Transcribe all of the records, leaving out any pictures.

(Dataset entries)

———

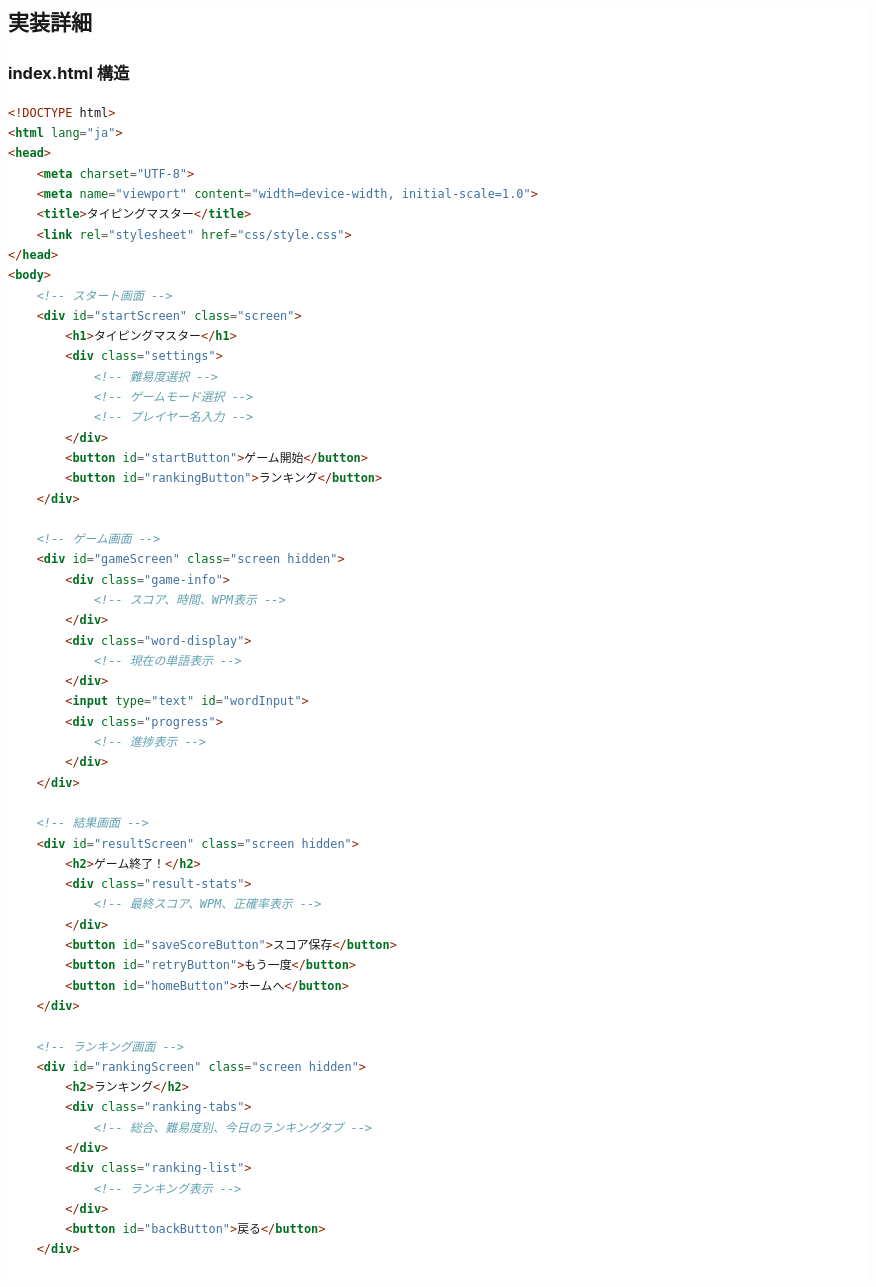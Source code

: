 ## 実装詳細

### index.html 構造
```html
<!DOCTYPE html>
<html lang="ja">
<head>
    <meta charset="UTF-8">
    <meta name="viewport" content="width=device-width, initial-scale=1.0">
    <title>タイピングマスター</title>
    <link rel="stylesheet" href="css/style.css">
</head>
<body>
    <!-- スタート画面 -->
    <div id="startScreen" class="screen">
        <h1>タイピングマスター</h1>
        <div class="settings">
            <!-- 難易度選択 -->
            <!-- ゲームモード選択 -->
            <!-- プレイヤー名入力 -->
        </div>
        <button id="startButton">ゲーム開始</button>
        <button id="rankingButton">ランキング</button>
    </div>
    
    <!-- ゲーム画面 -->
    <div id="gameScreen" class="screen hidden">
        <div class="game-info">
            <!-- スコア、時間、WPM表示 -->
        </div>
        <div class="word-display">
            <!-- 現在の単語表示 -->
        </div>
        <input type="text" id="wordInput">
        <div class="progress">
            <!-- 進捗表示 -->
        </div>
    </div>
    
    <!-- 結果画面 -->
    <div id="resultScreen" class="screen hidden">
        <h2>ゲーム終了！</h2>
        <div class="result-stats">
            <!-- 最終スコア、WPM、正確率表示 -->
        </div>
        <button id="saveScoreButton">スコア保存</button>
        <button id="retryButton">もう一度</button>
        <button id="homeButton">ホームへ</button>
    </div>
    
    <!-- ランキング画面 -->
    <div id="rankingScreen" class="screen hidden">
        <h2>ランキング</h2>
        <div class="ranking-tabs">
            <!-- 総合、難易度別、今日のランキングタブ -->
        </div>
        <div class="ranking-list">
            <!-- ランキング表示 -->
        </div>
        <button id="backButton">戻る</button>
    </div>
    
```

———

= Solution to this exercise =
Source code

: ## 実装詳細

### index.html 構造
```html
<!DOCTYPE html>
<html lang="ja">
<head>
    <meta charset="UTF-8">
    <meta name="viewport" content="width=device-width, initial-scale=1.0">
    <title>タイピングマスター</title>
    <link rel="stylesheet" href="css/style.css">
</head>
<body>
    <!-- スタート画面 -->
    <div id="startScreen" class="screen">
        <h1>タイピングマスター</h1>
        <div class="settings">
            <!-- 難易度選択 -->
            <!-- ゲームモード選択 -->
            <!-- プレイヤー名入力 -->
        </div>
        <button id="startButton">ゲーム開始</button>
        <button id="rankingButton">ランキング</button>
    </div>
    
    <!-- ゲーム画面 -->
    <div id="gameScreen" class="screen hidden">
        <div class="game-info">
            <!-- スコア、時間、WPM表示 -->
        </div>
        <div class="word-display">
            <!-- 現在の単語表示 -->
        </div>
        <input type="text" id="wordInput">
        <div class="progress">
            <!-- 進捗表示 -->
        </div>
    </div>
    
    <!-- 結果画面 -->
    <div id="resultScreen" class="screen hidden">
        <h2>ゲーム終了！</h2>
        <div class="result-stats">
            <!-- 最終スコア、WPM、正確率表示 -->
        </div>
        <button id="saveScoreButton">スコア保存</button>
        <button id="retryButton">もう一度</button>
        <button id="homeButton">ホームへ</button>
    </div>
    
    <!-- ランキング画面 -->
    <div id="rankingScreen" class="screen hidden">
        <h2>ランキング</h2>
        <div class="ranking-tabs">
            <!-- 総合、難易度別、今日のランキングタブ -->
        </div>
        <div class="ranking-list">
            <!-- ランキング表示 -->
        </div>
        <button id="backButton">戻る</button>
    </div>
    
```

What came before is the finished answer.